Dans son discours d’investiture, le 22 décembre, le Premier ministre a fait beaucoup de promesses. Les Congolais ont retenu, entre autres, la gratuité de l’accouchement des femmes. La gratuité de l’école aura été l’une des promesses phares de Samy Badibanga. Il y a deux jours, le nouveau Gouvernement a sollicité et obtenu de l’Assemblée nationale, l’ouverture des crédits provisoires. Le 1/10ème du Budget rectificatif 2016. Environ 500 millions de dollars américains. Mais, avant de s’en aller, l’ancien Premier Ministre, Matata Ponyo, avait revu à la baisse le projet de Budget 2017, déposé à la fin du mois d’octobre à l’Assemblée nationale, qu’il n’a, malheureusement, pas pu défendre pour défaut de qualité, après la signature de l’Accord politique du 18 octobre dernier, à la cité de l’Union africaine. De 6 milliards en 2016, le Budget de l’Etat est descendu à 4 milliards Usd. La présentation de la loi de finances 2017 et, surtout, le débat général qui s’en suivra, permettra aux observateurs de s’apercevoir s’il sera possible d’organiser les élections dans les échéances.
Défis
Les échéances dont il est question, ici, sont celles fixées dans l’Accord du 18 octobre 2016. L’Accord qui a prévu des élections présidentielle et législatives nationales et provinciales combinées en une seule séquence et le même jour, en avril 2018. C’est de cet Accord qu’est issu le Gouvernement Samy Badibanga. Parallèlement, la CENCO (Conférence épiscopale nationale du Congo) annonce la reprise des négociations directes entre les signataires de l’Accord du 18 octobre et l’Opposition non-signataire incarnée par le Rassemblement et le Front pour le respect de la Constitution.
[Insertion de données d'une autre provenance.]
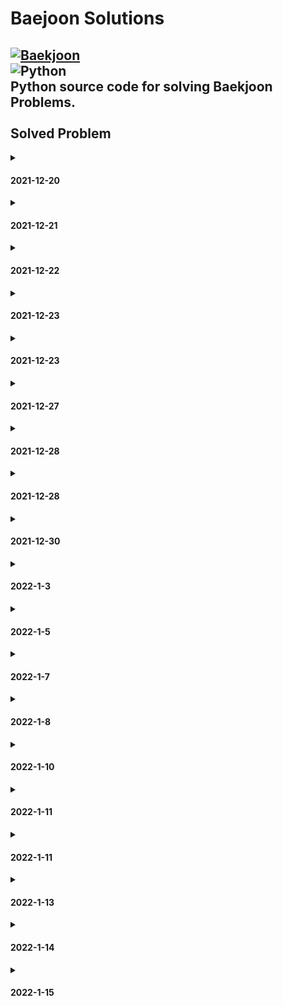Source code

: # Baejoon Solutions 
[![Baekjoon](https://d2gd6pc034wcta.cloudfront.net/images/logo@2x.png)](https://www.acmicpc.net/)<br>
<img alt="Python" src ="https://img.shields.io/badge/Python-3776AB.svg?&style=for-the-badge&logo=Python&logoColor=white"/><br>
Python source code for solving Baekjoon Problems. <br>
<br>
Solved Problem<br>
----
<details>
<summary><h4>2021-12-20</h4></summary>
- No.1000<br>
- No.1001<br>
- No.1008<br>
- No.1330<br>
- No.2438<br>
- No.2439<br>
- No.2557<br>
- No.2588<br>
- No.2741<br>
- No.2742<br>
- No.2753<br>
- No.2739<br>
- No.2884<br>
- No.8393<br>
- No.9498<br>
- No.10171<br>
- No.10172<br>
- No.10430<br>
- No.10718<br>
- No.10869<br>
- No.10871<br>
- No.10950<br>
- No.10998<br>
- No.11021<br>
- No.11022<br>
- No.14681<br>
- No.15552<br>
</details>

<details>
<summary><h4>2021-12-21</h4></summary>
- No.1065<br>
- No.1110<br>
- No.1152<br>
- No.1157<br>
- No.1316<br>
- No.1546<br>
- No.2562<br>
- No.2577<br>
- No.2675<br>
- No.2908<br>
- No.2941<br>
- No.3052<br>
- No.4344<br>
- No.4673<br>
- No.5622<br>
- No.8958<br>
- No.10809<br>
- No.10818<br>
- No.10951<br>
- No.10952<br>
- No.11654<br>
- No.11720<br>
- No.15596<br>
-------------<br>
- No.1002<br>
- No.1011<br>
- No.1085<br>
- No.1193<br>
- No.1712<br>
- No.1929<br>
- No.1978<br>
- No.2292<br>
- No.2581<br>
- No.2775<br>
- No.2839<br>
- No.2869<br>
- No.3009<br>
- No.3053<br>
- No.4153<br>
- No.4948<br>
- No.4949<br>
- No.9012<br>
- No.9020<br>
- No.10250<br>
- No.10757<br>
- No.10773<br>
- No.10828<br>
- No.11653<br>
</details>

<details>
<summary><h4>2021-12-22</h4></summary>
- No.1002<br>
- No.2231<br>
- No.2447<br>
- No.2798<br>
- No.10870<br>
- No.10872<br>
- No.11729<br>
-------------<br>
- No.1018<br>
- No.1181<br>
- No.1427<br>
- No.1436<br>
- No.2108<br>
- No.2750<br>
- No.2751<br>
- No.7568<br>
- No.10814<br>
- No.10989<br>
- No.11650<br>
- No.11651<br>
- No.18870<br>
</details>

<details>
<summary><h4>2021-12-23</h4></summary>
- No.2440<br>
- No.2441<br>
- No.2455<br>
- No.2566<br>
- No.2609<br>
- No.2739<br>
- No.2752<br>
- No.2920<br>
- No.3046<br>
- No.5597<br>
- No.5988<br>
- No.10101<br>
- No.10103<br>
- No.10797<br>
- No.10817<br>
- No.10886<br>
- No.10987<br>
- No.11728<br>
- No.11943<br>
- No.11966<br>
- No.13752<br>
- No.14910<br>
- No.16430<br>
- No.16673<br>
-------------<br>
- No.1271<br>
- No.1550<br>
- No.2338<br>
- No.2475<br>
- No.2558<br>
- No.2845<br>
- No.2914<br>
- No.3003<br>
- No.5337<br>
- No.5338<br>
- No.5339<br>
- No.5522<br>
- No.5554<br>
- No.6749<br>
- No.6768<br>
- No.6810<br>
- No.8674<br>
- No.8718<br>
- No.8723<br>
- No.11466<br>
- No.11549<br>
- No.13136<br>
- No.13580<br>
- No.13597<br>
- No.13610<br>
- No.14038<br>
- No.14065<br>
- No.14173<br>
- No.14264<br>
- No.14470<br>
- No.14623<br>
- No.14924<br>
- No.14935<br>
- No.15025<br>
- No.15700<br>
- No.15873<br>
- No.16428<br>
- No.17362<br>
- No.19698<br>
- No.23825<br>
</details>

<details>
<summary><h4>2021-12-23</h4></summary>
- No.7287<br>
- No.8370<br>
- No.8393<br>
- No.8437<br>
- No.9653<br>
- No.9654<br>
- No.10170<br>
- No.10699<br>
- No.10926<br>
- No.11282<br>
- No.11382<br>
- No.11942<br>
- No.11943<br>
- No.13277<br>
- No.14645<br>
- No.14652<br>
- No.14924<br>
- No.14928<br>
- No.15439<br>
- No.15727<br>
- No.15733<br>
- No.15740<br>
- No.15894<br>
- No.15962<br>
- No.15964<br>
- No.16170<br>
- No.16394<br>
- No.17256<br>
- No.17295<br>
- No.17496<br>
- No.18096<br>
- No.18108<br>
- No.18301<br>
- No.20254<br>
- No.20492<br>
- No.21300<br>
- No.22193<br>
- No.23234<br>
- No.23825<br>
</details>

<details>
<summary><h4>2021-12-27</h4></summary>
- No.1297<br>
- No.2420<br>
- No.2480<br>
- No.2525<br>
- No.2530<br>
- No.3004<br>
- No.4299<br>
- No.5532<br>
</details>

<details>
<summary><h4>2021-12-28</h4></summary>
- No.5543<br>
- No.5575<br>
- No.5596<br>
- No.5893<br>
</details>

<details>
<summary><h4>2021-12-28</h4></summary>
- No.5928<br>
- No.6763<br>
- No.6764<br>
- No.6778<br>
- No.8710<br>
- No.10039<br>
- No.10156<br>
- No.10162<br>
- No.10179<br>
- No.10707<br>
- No.10768<br>
- No.11948<br>
- No.13866<br>
- No.13985<br>
- No.15051<br>
- No.15059<br>
- No.15080<br>
</details>

<details>
<summary><h4>2021-12-30</h4></summary>
- No.15128<br>
- No.15474<br>
- No.15610<br>
- No.15680<br>
- No.15726<br>
- No.15921<br>
- No.15963<br>
- No.16017<br>
</details>

<details>
<summary><h4>2022-1-3</h4></summary>
- No.16199<br>
- No.16204<br>
- No.16431<br>
- No.16486<br>
- No.16600<br>
- No.16693<br>
- No.16693<br>
- No.16727<br>
- No.17874<br>
</details>

<details>
<summary><h4>2022-1-5</h4></summary>
- No.15751<br>
- No.17903<br>
- No.18005<br>
- No.18330<br>
- No.18408<br>
- No.18411<br>
- No.18414<br>
- No.19602<br>
- No.19698<br>
- No.20215<br>
- No.20232<br>
- No.20233<br>
- No.20352<br>
- No.20353<br>
</details>

<details>
<summary><h4>2022-1-7</h4></summary>
- No.20673<br>
- No.20839<br>
- No.21185<br>
- No.21335<br>
- No.21354<br>
- No.21591<br>
- No.21598<br>
- No.21612<br>
- No.21633<br>
- No.21638<br>
- No.22015<br>
- No.23971<br>
</details>

<details>
<summary><h4>2022-1-8</h4></summary>
- No.11283<br>
- No.17009<br>
- No.17388<br>
- No.17863<br>
- No.19944<br>
- No.20499<br>
- No.20867<br>
- No.20976<br>
- No.21631<br>
- No.23375<br>
-------------<br>
- No.1009<br>
- No.1212<br>
- No.1247<br>
- No.1267<br>
- No.1284<br>
- No.1547<br>
- No.1598<br>
- No.1703<br>
- No.1837<br>
- No.1864<br>
- No.1964<br>
- No.1975<br>
- No.2010<br>
- No.2061<br>
- No.2163<br>
- No.2355<br>
- No.2442<br>
- No.2443<br>
- No.2444<br>
- No.2445<br>
- No.2446<br>
- No.2460<br>
- No.2476<br>
- No.2490<br>
- No.2501<br>
- No.2506<br>
- No.2511<br>
- No.2522<br>
- No.2523<br>
- No.2547<br>
- No.2576<br>
- No.2720<br>
- No.2721<br>
- No.2747<br>
- No.2754<br>
- No.2765<br>
- No.2783<br>
- No.2863<br>
- No.2875<br>
- No.2903<br>
- No.2921<br>
- No.2935<br>
- No.2953<br>
- No.2959<br>
- No.2965<br>
- No.2975<br>
- No.2985<br>
- No.2991<br>
- No.2997<br>
- No.3028<br>
- No.3029<br>
- No.3034<br>
- No.3058<br>
- No.3276<br>
- No.3460<br>
- No.3507<br>
- No.3602<br>
</details>

<details>
<summary><h4>2022-1-10</h4></summary>
- No.24078<br>
- No.24082<br>
- No.24086<br>
</details>

<details>
<summary><h4>2022-1-11</h4></summary>
- No.24072<br>
- No.24075<br>
- No.24079<br>
- No.24083<br>
- No.24087<br>
</details>

<details>
<summary><h4>2022-1-11</h4></summary>
- No.3602<br>
- No.4084<br>
- No.4101<br>
- No.4388<br>
- No.11718<br>
</details>

<details>
<summary><h4>2022-1-13</h4></summary>
- No.9610<br>
</details>

<details>
<summary><h4>2022-1-14</h4></summary>
- No.4388<br>
- No.4493<br>
- No.4504<br>
- No.4562<br>
- No.4619<br>
- No.4623<br>
- No.4635<br>
- No.8871<br>
</details>

<details>
<summary><h4>2022-1-15</h4></summary>
- No.4655<br>
</details>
En principe, la signature d’un nouveau protocole d’Accord devrait intervenir le vendredi 30 décembre 2016. Dans ses grandes lignes, l’Accord politique à conclure prévoit le maintien pour une année du Président Kabila aux affaires. L’élection présidentielle et les législatives nationales seront organisées en décembre 2017. Le protocole d’Accord prévoit également que le Président Kabila fasse une déclaration de non-représentation. La Constitution, pendant la période transitoire, ne subirait aucune modification. Le Rassemblement obtient, en contrepartie, la direction du Comité de suivi chargé d’imposer le respect de l’Accord.
Le Rassemblement exige, au fait, qu’il puisse piloter le Gouvernement d’union nationale. Ce que refuseraient les signataires de l’Accord du 18 octobre. La Ceni est à restructurer, du moins, partiellement. Comme n’importe qui peut s’en rendre compte, deux logiques s’affrontent sur la scène politique rd-congolaise. Les uns veulent appliquer intégralement l’Accord du 18 octobre, quitte à torpiller la démarche de la CENCO ; les autres, par contre, soutiennent absolument la médiation de la CENCO pour la conclusion d’un Accord inclusif. Où donner de la tête ? Difficile à dire.